In today’s Second Reading Paul faces earthly injustice alone, but he is not discouraged, because he knows that the just Judge is with him and that even if, at the end of his life, he suffers at the hands of injustice, the Lord will ultimately give him the justice he deserves. This is one of Paul’s last letters, written from prison. He sees the end of his life is drawing near, and we know he was beheaded in Rome under the reign of the emperor Nero. The world of his time was unjust in many ways, but its worst injustice was being separated from the Lord and, as a result, mankind being separated from each other. There’s seemingly no reward in the world for sharing the Gospel, but Paul sees the true prize beyond this world: the reward the just Judge has waiting for him.

In today’s Gospel the Pharisee decides to become the judge of himself and others and shows his flaws. Every moment of prayer, in addition to being supplication, thanksgiving, adoration, or intercession, is a moment of truth. It’s a moment where we acknowledge who we are before God, who is immune to all spin, all subterfuge, all self-promotion. It’s a moment where we ask ourselves whether God’s view of us and our view of ourselves coincide. We know this is not easy, because Our Lord knows us better than we know ourselves.

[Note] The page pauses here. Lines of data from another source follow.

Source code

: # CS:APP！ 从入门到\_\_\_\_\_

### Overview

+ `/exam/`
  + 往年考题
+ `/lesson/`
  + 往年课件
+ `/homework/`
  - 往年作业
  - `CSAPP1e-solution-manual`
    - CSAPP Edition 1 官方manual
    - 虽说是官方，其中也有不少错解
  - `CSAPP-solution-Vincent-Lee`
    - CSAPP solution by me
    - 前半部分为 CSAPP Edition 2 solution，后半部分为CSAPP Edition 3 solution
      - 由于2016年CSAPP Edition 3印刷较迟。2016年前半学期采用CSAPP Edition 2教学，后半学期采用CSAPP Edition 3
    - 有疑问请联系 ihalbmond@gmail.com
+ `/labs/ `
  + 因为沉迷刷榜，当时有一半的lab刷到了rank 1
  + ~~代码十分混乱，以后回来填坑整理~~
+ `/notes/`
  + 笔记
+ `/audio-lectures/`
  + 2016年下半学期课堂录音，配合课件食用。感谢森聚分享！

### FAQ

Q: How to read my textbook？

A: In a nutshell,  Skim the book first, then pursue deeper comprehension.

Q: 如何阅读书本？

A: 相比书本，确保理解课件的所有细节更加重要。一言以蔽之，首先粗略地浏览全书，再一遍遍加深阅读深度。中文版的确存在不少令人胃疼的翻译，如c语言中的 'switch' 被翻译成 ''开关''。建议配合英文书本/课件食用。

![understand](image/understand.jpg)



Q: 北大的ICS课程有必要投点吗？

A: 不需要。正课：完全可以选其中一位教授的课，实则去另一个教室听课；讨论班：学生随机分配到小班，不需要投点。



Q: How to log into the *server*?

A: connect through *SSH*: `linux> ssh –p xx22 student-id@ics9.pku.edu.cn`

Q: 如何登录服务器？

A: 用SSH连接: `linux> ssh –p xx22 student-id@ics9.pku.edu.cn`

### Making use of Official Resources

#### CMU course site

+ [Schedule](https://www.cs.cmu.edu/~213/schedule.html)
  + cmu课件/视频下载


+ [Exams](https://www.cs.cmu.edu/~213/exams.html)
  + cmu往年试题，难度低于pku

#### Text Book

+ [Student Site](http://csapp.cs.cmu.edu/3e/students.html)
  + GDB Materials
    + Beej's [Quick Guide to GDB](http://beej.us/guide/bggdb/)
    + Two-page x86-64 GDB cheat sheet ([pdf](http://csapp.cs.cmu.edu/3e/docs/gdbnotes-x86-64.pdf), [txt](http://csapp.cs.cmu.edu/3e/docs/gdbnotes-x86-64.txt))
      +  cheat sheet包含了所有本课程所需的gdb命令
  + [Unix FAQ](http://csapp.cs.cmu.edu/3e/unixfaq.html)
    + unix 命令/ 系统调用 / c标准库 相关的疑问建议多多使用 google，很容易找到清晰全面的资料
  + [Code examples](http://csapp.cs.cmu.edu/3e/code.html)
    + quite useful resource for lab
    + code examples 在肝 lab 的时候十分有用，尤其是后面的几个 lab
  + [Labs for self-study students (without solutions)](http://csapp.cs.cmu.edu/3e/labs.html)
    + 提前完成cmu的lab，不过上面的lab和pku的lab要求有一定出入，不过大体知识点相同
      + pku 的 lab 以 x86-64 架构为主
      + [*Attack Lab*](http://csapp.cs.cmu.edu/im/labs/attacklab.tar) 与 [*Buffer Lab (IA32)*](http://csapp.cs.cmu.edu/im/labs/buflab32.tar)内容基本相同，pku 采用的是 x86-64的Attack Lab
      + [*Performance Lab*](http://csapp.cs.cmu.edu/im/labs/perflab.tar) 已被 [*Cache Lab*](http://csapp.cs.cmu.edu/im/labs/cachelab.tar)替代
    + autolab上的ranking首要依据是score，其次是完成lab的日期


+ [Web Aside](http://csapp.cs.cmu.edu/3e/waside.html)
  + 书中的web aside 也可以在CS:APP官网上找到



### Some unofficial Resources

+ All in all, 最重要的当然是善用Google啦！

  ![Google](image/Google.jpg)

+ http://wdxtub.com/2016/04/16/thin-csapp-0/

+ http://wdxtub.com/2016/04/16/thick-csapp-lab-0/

Despite this, we know deep down that lowering our estimation of ourselves is probably more in line than increasing it. Our Lord promises us that if we “aim low” we’ll receive the recognition that counts: his recognition. The Publican in today’s Gospel knew he was a sinner; Our Lord didn’t deny it. The Publican knew he needed mercy and didn’t deserve it. Prayer in that moment for him was a moment of truth: the truth he claimed was the truth as Our Lord saw it. He received mercy from God for his interior honesty.

It’s not surprising that today’s Gospel says the Pharisee “spoke [his] prayer to himself”: it could just mean he didn’t say his prayer out loud, but it could mean that he was so wrapped up in smug self-worship that he really was praying to himself instead of God. Our Lord says he did not go home justified like the Publican; he’d really accomplished nothing of worth and just went home. The Pharisee judged the Publican praying nearby, and he also judged himself to be just, but Our Lord confirmed that he wasn’t, probably due to his selfishness, arrogance, and lack of charity. The Publican knows he faces a just Judge in his prayer, which is why he rightly laments his faults, but he also knows that he faces a merciful Judge and throws himself upon the mercy of the “court.” Whenever we pray we stand before the just Judge who has shown us mercy and continues to do so.

Among the Beatitudes the Lord teaches us that those who hunger and thirst for justice are satisfied. The justice we seek for ourselves is connected to the justice we seek for others. In today’s First Reading the Lord teaches us that “The one who serves God willingly is heard.” It was that fact that consoled St. Paul when he was in prison, facing death. Make an effort this week to hunger and thirst for justice for everyone, not just yourself.